PROBLEM:
The answer should be one number, the count of lines in the data with "pairs".

INPUT FOR THIS TASK:
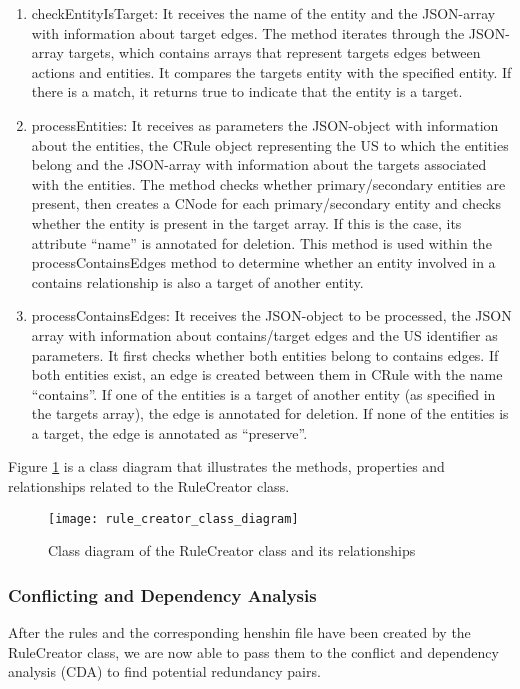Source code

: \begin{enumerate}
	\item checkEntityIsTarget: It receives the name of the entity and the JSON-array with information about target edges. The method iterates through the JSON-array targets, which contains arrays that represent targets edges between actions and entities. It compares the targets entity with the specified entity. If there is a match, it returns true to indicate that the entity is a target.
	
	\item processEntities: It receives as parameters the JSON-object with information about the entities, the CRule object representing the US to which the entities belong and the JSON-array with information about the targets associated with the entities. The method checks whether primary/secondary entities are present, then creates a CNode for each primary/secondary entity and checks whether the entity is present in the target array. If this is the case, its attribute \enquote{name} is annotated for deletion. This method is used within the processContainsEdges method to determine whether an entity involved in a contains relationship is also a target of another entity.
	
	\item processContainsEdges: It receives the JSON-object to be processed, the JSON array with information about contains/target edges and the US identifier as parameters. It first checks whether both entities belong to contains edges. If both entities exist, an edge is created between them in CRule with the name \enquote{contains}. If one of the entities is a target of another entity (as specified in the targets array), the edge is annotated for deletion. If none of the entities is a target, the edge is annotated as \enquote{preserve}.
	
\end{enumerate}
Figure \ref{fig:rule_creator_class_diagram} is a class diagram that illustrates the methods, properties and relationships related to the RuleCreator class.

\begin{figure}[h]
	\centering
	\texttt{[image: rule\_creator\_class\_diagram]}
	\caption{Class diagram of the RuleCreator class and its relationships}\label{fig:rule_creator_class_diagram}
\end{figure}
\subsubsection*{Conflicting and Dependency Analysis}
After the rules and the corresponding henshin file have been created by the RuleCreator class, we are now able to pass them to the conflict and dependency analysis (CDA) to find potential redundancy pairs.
* * *
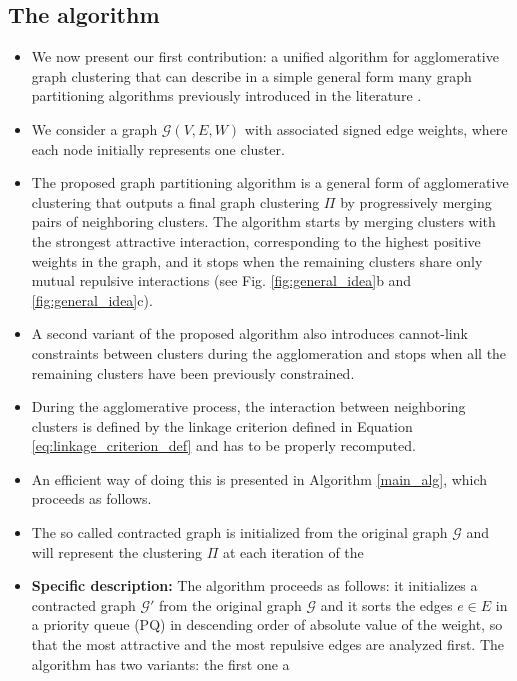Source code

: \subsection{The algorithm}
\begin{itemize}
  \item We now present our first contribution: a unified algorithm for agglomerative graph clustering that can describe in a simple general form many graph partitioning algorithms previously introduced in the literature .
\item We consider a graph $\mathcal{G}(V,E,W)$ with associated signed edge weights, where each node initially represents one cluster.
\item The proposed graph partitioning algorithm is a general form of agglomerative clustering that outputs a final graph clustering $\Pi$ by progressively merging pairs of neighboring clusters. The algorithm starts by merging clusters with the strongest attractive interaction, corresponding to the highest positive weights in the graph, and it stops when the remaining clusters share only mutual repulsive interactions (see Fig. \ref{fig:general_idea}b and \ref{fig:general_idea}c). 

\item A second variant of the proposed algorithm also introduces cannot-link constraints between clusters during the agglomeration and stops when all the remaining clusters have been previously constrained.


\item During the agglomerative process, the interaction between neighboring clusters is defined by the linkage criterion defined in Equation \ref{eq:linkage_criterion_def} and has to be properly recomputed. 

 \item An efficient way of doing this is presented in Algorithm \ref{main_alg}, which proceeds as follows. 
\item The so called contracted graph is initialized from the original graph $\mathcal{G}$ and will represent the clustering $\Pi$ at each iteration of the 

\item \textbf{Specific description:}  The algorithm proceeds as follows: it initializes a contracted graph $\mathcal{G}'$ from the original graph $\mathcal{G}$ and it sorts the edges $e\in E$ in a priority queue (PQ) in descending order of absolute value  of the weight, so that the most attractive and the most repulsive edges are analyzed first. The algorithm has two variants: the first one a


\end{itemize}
...
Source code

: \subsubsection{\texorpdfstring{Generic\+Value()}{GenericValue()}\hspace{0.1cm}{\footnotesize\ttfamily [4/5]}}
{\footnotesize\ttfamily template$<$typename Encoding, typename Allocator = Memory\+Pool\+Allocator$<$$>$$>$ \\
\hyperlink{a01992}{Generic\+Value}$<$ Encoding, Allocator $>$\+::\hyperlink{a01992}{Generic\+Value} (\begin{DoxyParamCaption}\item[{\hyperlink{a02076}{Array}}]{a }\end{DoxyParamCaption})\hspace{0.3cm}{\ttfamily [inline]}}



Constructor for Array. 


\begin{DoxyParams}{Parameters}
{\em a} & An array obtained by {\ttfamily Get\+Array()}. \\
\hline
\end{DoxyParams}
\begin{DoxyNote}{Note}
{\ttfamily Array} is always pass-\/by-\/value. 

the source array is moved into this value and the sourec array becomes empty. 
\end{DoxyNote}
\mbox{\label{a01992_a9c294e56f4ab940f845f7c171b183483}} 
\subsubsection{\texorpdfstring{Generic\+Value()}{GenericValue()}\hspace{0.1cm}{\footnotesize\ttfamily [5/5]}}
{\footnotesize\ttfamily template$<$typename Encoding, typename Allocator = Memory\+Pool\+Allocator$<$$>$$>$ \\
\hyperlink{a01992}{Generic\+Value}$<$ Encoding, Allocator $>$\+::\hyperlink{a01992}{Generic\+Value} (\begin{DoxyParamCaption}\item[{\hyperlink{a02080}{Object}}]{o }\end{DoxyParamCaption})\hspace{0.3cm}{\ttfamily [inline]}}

ANSWER TO THE PROBLEM:
2